- **Work request**
Please copy, word for word, the line that contains "- Argument 5" and every line after it through the end of the records, and nothing more.

- **Material provided**
*** Block opens ***

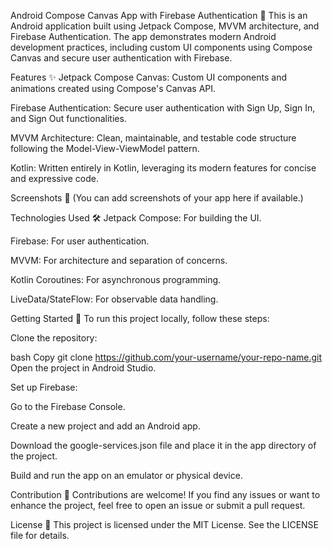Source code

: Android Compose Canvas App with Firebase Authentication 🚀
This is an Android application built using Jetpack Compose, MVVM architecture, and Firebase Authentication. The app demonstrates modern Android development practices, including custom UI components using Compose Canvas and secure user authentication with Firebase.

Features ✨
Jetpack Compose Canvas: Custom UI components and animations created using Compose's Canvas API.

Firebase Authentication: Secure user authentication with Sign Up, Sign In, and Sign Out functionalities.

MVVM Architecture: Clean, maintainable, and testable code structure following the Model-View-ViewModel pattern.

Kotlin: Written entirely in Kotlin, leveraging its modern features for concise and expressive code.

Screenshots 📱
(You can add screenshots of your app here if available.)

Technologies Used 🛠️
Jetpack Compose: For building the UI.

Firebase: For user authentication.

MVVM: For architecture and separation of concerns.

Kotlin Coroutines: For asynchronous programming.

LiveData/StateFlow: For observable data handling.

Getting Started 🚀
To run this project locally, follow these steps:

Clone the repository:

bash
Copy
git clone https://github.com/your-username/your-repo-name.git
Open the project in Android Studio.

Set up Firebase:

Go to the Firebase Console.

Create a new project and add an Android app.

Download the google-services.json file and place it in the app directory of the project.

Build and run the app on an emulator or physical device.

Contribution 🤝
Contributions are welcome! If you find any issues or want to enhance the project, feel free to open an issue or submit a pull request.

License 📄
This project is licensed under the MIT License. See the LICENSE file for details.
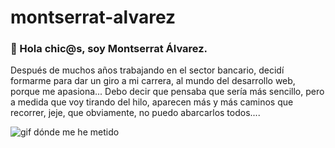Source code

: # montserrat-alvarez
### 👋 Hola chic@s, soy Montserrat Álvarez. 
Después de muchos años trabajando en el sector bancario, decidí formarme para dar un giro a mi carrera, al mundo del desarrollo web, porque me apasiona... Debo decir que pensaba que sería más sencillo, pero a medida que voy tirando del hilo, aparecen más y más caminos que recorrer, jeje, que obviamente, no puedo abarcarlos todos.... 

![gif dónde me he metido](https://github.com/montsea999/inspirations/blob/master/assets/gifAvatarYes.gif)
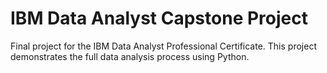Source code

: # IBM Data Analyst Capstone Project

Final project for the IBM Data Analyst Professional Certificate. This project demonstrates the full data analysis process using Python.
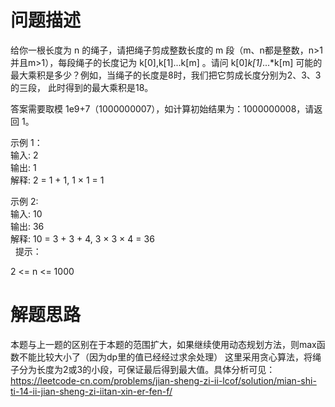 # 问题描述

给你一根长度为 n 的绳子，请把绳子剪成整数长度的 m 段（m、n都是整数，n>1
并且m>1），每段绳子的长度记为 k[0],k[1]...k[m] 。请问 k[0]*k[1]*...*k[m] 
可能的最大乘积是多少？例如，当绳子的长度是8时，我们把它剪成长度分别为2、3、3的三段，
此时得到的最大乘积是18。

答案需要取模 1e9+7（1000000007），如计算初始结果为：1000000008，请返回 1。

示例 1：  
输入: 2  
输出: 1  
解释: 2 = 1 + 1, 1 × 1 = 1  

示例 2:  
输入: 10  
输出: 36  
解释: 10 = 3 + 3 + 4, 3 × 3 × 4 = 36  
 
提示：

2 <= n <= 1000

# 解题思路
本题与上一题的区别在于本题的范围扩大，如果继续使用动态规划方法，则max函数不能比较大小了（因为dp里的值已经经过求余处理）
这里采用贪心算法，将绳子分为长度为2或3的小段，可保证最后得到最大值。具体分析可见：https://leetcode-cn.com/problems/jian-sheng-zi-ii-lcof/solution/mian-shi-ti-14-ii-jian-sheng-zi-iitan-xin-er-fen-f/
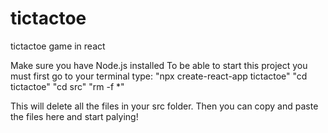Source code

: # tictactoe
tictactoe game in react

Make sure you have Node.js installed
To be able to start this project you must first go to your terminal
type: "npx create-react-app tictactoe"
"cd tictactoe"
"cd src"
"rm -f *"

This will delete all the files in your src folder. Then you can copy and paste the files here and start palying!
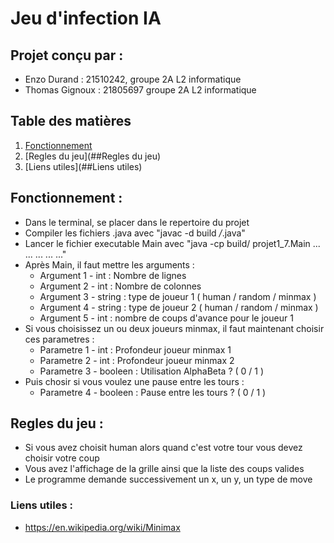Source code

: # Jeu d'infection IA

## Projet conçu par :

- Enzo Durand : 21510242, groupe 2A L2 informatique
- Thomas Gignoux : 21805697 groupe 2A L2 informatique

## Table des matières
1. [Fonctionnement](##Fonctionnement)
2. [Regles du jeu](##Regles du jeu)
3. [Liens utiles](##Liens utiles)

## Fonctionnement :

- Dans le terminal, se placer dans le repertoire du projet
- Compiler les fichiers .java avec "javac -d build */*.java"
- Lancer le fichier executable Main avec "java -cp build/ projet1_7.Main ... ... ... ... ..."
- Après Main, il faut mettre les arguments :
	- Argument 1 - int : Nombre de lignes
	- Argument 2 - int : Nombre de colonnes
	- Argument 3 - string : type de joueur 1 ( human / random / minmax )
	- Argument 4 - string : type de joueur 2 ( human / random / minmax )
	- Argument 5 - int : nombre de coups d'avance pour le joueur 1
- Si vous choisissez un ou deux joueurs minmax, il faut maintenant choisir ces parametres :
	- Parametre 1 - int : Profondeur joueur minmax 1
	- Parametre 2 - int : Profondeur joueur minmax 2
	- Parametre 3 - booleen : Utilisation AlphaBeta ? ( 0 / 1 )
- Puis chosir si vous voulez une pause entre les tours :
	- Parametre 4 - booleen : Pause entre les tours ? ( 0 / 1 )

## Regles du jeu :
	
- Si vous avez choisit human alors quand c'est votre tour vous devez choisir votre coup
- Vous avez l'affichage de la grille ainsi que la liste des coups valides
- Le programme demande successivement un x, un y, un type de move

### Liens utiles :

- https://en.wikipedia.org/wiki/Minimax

*** Block closes ***

- **The answer**
	- Argument 5 - int : nombre de coups d'avance pour le joueur 1
- Si vous choisissez un ou deux joueurs minmax, il faut maintenant choisir ces parametres :
	- Parametre 1 - int : Profondeur joueur minmax 1
	- Parametre 2 - int : Profondeur joueur minmax 2
	- Parametre 3 - booleen : Utilisation AlphaBeta ? ( 0 / 1 )
- Puis chosir si vous voulez une pause entre les tours :
	- Parametre 4 - booleen : Pause entre les tours ? ( 0 / 1 )

## Regles du jeu :
	
- Si vous avez choisit human alors quand c'est votre tour vous devez choisir votre coup
- Vous avez l'affichage de la grille ainsi que la liste des coups valides
- Le programme demande successivement un x, un y, un type de move

### Liens utiles :

- https://en.wikipedia.org/wiki/Minimax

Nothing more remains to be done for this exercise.